Ticks every check_interval_seconds. For each cert: read the install backend's current_cert_pem, parse notAfter, compare to renew_threshold_days, queue a renewal if due. A per-cert failure cooldown prevents a flaky CA from getting hammered every tick.

In a cluster, the scheduler's sweep is gated on cluster.is_leader(). Followers skip silently; the leader keeps doing the work.

Audit store

Every renewal opens a row, appends step events, and closes with a status. Two backends:

  • SqliteAuditStore (default). Single-file SQLite, no external service. Good for single-node deployments.
  • SurrealAuditStore. Connects to an existing SurrealDB. Required for cluster federation: the lock and cert distribution rows live in the same database.

Cluster

When cluster.enabled = true and audit is SurrealDB, the daemon runs a SurrealClusterCoordinator that holds a lock at cluster_lock:singleton with a TTL refresh. The leader's renewer pipeline writes successful issuances to issued_cert rows. An InstallSyncTask on every node polls the table and runs the local install backend with the operator-pre-provisioned private key when the audit cert is fresher than what's installed locally. Private keys are never distributed through the audit store.
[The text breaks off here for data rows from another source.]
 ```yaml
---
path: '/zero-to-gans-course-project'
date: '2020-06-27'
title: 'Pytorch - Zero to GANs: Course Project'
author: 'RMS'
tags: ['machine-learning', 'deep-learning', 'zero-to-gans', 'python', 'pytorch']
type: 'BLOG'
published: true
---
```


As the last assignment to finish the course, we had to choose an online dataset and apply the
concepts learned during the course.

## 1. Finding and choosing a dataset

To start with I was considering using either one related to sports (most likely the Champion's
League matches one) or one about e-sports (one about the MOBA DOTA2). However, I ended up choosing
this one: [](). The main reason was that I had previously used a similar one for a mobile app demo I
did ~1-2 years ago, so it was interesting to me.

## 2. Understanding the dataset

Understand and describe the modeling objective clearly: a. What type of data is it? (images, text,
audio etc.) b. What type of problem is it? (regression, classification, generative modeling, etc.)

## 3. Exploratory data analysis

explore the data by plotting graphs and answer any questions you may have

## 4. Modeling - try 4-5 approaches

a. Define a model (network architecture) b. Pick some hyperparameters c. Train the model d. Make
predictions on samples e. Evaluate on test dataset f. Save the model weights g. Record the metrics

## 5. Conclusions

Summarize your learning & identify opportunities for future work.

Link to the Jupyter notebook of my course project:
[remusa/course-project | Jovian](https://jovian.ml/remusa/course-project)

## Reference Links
See the federation runbook for the operator-side walkthrough.

Backends

What ships today, what's coming, and the design choices behind each.

CA backends

Namecheap (traditional reissue)

kind: namecheap with ssl_id: <numeric SSL id>. Uses Namecheap's namecheap.ssl.reissue and namecheap.ssl.getInfo flow. Activation is one-shot: rota only handles reissue within an existing SSL subscription. First-time activation requires a long list of admin-contact fields rota does not model in the config. Operators activate once by hand in the Namecheap dashboard; rota handles every renewal after that.
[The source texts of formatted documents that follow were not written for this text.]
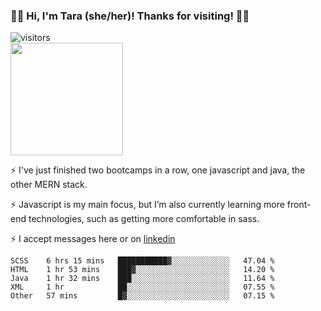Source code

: ### 👋🏾 Hi, I'm Tara (she/her)! Thanks for visiting! 👋🏾
![visitors](https://visitor-badge.glitch.me/badge?page_id=qualmless)
<BR>
<img height="180em" src="https://github-readme-stats.vercel.app/api?username=qualmless&show_icons=true&hide_border=true&&count_private=true&include_all_commits=true" />

⚡️ I've just finished two bootcamps in a row, one javascript and java, the other MERN stack. 

⚡️ Javascript is my main focus, but I’m also currently learning more front-end technologies, such as getting more comfortable in sass. 

⚡️ I accept messages here or on <a href="https://www.linkedin.com/in/tarajdunmore/">linkedin</a>

<!--START_SECTION:waka-->
```text
SCSS    6 hrs 15 mins   ███████████▓░░░░░░░░░░░░░   47.04 % 
HTML    1 hr 53 mins    ███▓░░░░░░░░░░░░░░░░░░░░░   14.20 % 
Java    1 hr 32 mins    ███░░░░░░░░░░░░░░░░░░░░░░   11.64 % 
XML     1 hr            ██░░░░░░░░░░░░░░░░░░░░░░░   07.55 % 
Other   57 mins         █▓░░░░░░░░░░░░░░░░░░░░░░░   07.15 % 
```
<!--END_SECTION:waka-->

<!--
**qualmless/qualmless** is a ✨ _special_ ✨ repository because its `README.md` (this file) appears on your GitHub profile.

Here are some ideas to get you started:
- 🔭 I’m currently working on ...
- 👯 I’m looking to collaborate on ...
- 🤔 I’m looking for help with ...
- 💬 Ask me about ...
- 📫 How to reach me: ...
- ⚡ Fun fact: ...
-->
DNS-01 only. The Namecheap reissue API folds every SAN under one DCV record, so rota's multi-challenge trait sees a single-element vec.

ACME (RFC 8555)

kind: acme. Speaks Let's Encrypt, ZeroSSL (with External Account Binding), BuyPass, and any directory that follows the spec. Uses the instant-acme crate.
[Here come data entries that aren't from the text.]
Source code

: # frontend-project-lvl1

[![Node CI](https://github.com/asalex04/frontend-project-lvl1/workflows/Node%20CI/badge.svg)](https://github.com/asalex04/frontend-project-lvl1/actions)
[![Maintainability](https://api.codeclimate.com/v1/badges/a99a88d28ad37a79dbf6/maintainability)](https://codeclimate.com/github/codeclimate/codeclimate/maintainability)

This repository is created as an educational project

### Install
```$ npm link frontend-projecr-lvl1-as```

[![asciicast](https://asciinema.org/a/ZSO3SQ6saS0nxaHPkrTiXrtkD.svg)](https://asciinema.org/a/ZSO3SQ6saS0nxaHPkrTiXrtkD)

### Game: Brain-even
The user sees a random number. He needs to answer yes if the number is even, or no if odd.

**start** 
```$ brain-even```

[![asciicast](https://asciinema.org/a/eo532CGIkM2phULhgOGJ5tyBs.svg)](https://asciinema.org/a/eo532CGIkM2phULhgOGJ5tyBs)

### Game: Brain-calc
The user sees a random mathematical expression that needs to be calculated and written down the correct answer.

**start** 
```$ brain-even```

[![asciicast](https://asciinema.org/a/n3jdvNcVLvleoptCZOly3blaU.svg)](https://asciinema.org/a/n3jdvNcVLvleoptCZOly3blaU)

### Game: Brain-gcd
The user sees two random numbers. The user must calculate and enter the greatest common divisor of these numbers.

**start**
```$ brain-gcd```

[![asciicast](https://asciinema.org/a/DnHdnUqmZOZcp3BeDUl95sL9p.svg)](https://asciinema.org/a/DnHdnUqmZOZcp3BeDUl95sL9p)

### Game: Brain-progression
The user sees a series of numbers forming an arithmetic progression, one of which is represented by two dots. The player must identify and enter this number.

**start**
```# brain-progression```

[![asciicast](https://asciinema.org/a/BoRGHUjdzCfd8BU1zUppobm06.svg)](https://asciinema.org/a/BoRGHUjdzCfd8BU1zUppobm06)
rota manages its own persistent ECDSA key per cert because operators rely on key continuity for cert pinning. The ACME submit path uses finalize_csr(csr_der) so the operator's key stays canonical across renewals.

The ACME backend walks the configured DCV solver's supported_kinds() to pick a challenge type per authorization. So dcv: { kind: webroot } automatically gets HTTP-01; dcv: { kind: cloudflare } automatically gets DNS-01.

DCV backends

Namecheap DNS

kind: namecheap. DNS-01 via namecheap.domains.dns.{getHosts,setHosts}.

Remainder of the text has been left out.